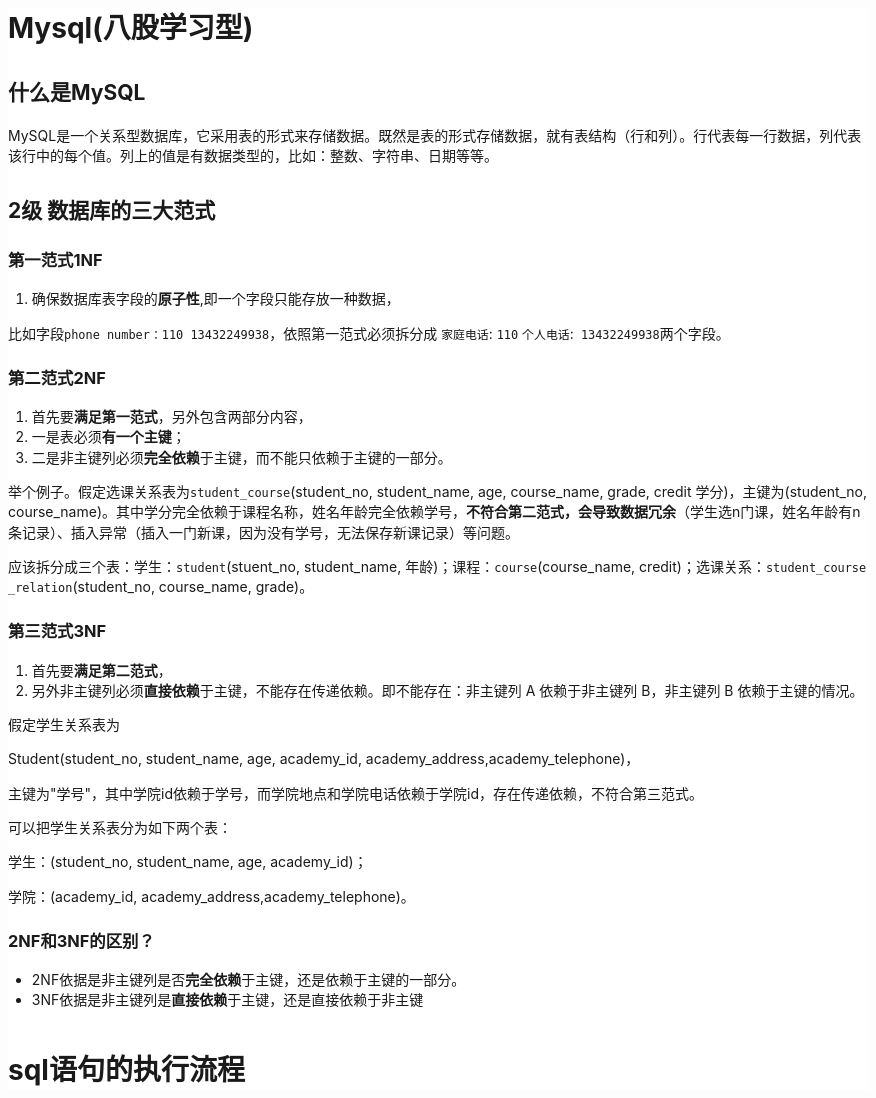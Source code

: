 # Mysql(八股学习型)

## 什么是MySQL

MySQL是一个关系型数据库，它采用表的形式来存储数据。既然是表的形式存储数据，就有表结构（行和列）。行代表每一行数据，列代表该行中的每个值。列上的值是有数据类型的，比如：整数、字符串、日期等等。



## 2级 数据库的三大范式

### **第一范式1NF**

1. 确保数据库表字段的**原子性**,即一个字段只能存放一种数据，

   

​	比如字段`phone number：110 13432249938`，依照第一范式必须拆分成 `家庭电话`: `110` `个人电话`:` 13432249938`两个字段。



### **第二范式2NF**

1. 首先要**满足第一范式**，另外包含两部分内容，
2. 一是表必须**有一个主键**；
3. 二是非主键列必须**完全依赖**于主键，而不能只依赖于主键的一部分。

举个例子。假定选课关系表为`student_course`(student_no, student_name, age, course_name, grade, credit 学分)，主键为(student_no, course_name)。其中学分完全依赖于课程名称，姓名年龄完全依赖学号，**不符合第二范式，会导致数据冗余**（学生选n门课，姓名年龄有n条记录）、插入异常（插入一门新课，因为没有学号，无法保存新课记录）等问题。

应该拆分成三个表：学生：`student`(stuent_no, student_name, 年龄)；课程：`course`(course_name, credit)；选课关系：`student_course_relation`(student_no, course_name, grade)。

### **第三范式3NF**

1. 首先要**满足第二范式**，
2. 另外非主键列必须**直接依赖**于主键，不能存在传递依赖。即不能存在：非主键列 A 依赖于非主键列 B，非主键列 B 依赖于主键的情况。

假定学生关系表为

Student(student_no, student_name, age, academy_id,  academy_address,academy_telephone)，

主键为"学号"，其中学院id依赖于学号，而学院地点和学院电话依赖于学院id，存在传递依赖，不符合第三范式。

可以把学生关系表分为如下两个表：

学生：(student_no, student_name, age, academy_id)；

学院：(academy_id, academy_address,academy_telephone)。

### **2NF和3NF的区别？**

- 2NF依据是非主键列是否**完全依赖**于主键，还是依赖于主键的一部分。
- 3NF依据是非主键列是**直接依赖**于主键，还是直接依赖于非主键

# sql语句的执行流程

§ Assignment:
What is needed is an exact copy of all the entries above, minus the pictures.

§ Your response:
Source code

: # Mysql(八股学习型)

## 什么是MySQL

MySQL是一个关系型数据库，它采用表的形式来存储数据。既然是表的形式存储数据，就有表结构（行和列）。行代表每一行数据，列代表该行中的每个值。列上的值是有数据类型的，比如：整数、字符串、日期等等。



## 2级 数据库的三大范式

### **第一范式1NF**

1. 确保数据库表字段的**原子性**,即一个字段只能存放一种数据，

   

​	比如字段`phone number：110 13432249938`，依照第一范式必须拆分成 `家庭电话`: `110` `个人电话`:` 13432249938`两个字段。



### **第二范式2NF**

1. 首先要**满足第一范式**，另外包含两部分内容，
2. 一是表必须**有一个主键**；
3. 二是非主键列必须**完全依赖**于主键，而不能只依赖于主键的一部分。

举个例子。假定选课关系表为`student_course`(student_no, student_name, age, course_name, grade, credit 学分)，主键为(student_no, course_name)。其中学分完全依赖于课程名称，姓名年龄完全依赖学号，**不符合第二范式，会导致数据冗余**（学生选n门课，姓名年龄有n条记录）、插入异常（插入一门新课，因为没有学号，无法保存新课记录）等问题。

应该拆分成三个表：学生：`student`(stuent_no, student_name, 年龄)；课程：`course`(course_name, credit)；选课关系：`student_course_relation`(student_no, course_name, grade)。

### **第三范式3NF**

1. 首先要**满足第二范式**，
2. 另外非主键列必须**直接依赖**于主键，不能存在传递依赖。即不能存在：非主键列 A 依赖于非主键列 B，非主键列 B 依赖于主键的情况。

假定学生关系表为

Student(student_no, student_name, age, academy_id,  academy_address,academy_telephone)，

主键为"学号"，其中学院id依赖于学号，而学院地点和学院电话依赖于学院id，存在传递依赖，不符合第三范式。

可以把学生关系表分为如下两个表：

学生：(student_no, student_name, age, academy_id)；

学院：(academy_id, academy_address,academy_telephone)。

### **2NF和3NF的区别？**

- 2NF依据是非主键列是否**完全依赖**于主键，还是依赖于主键的一部分。
- 3NF依据是非主键列是**直接依赖**于主键，还是直接依赖于非主键

# sql语句的执行流程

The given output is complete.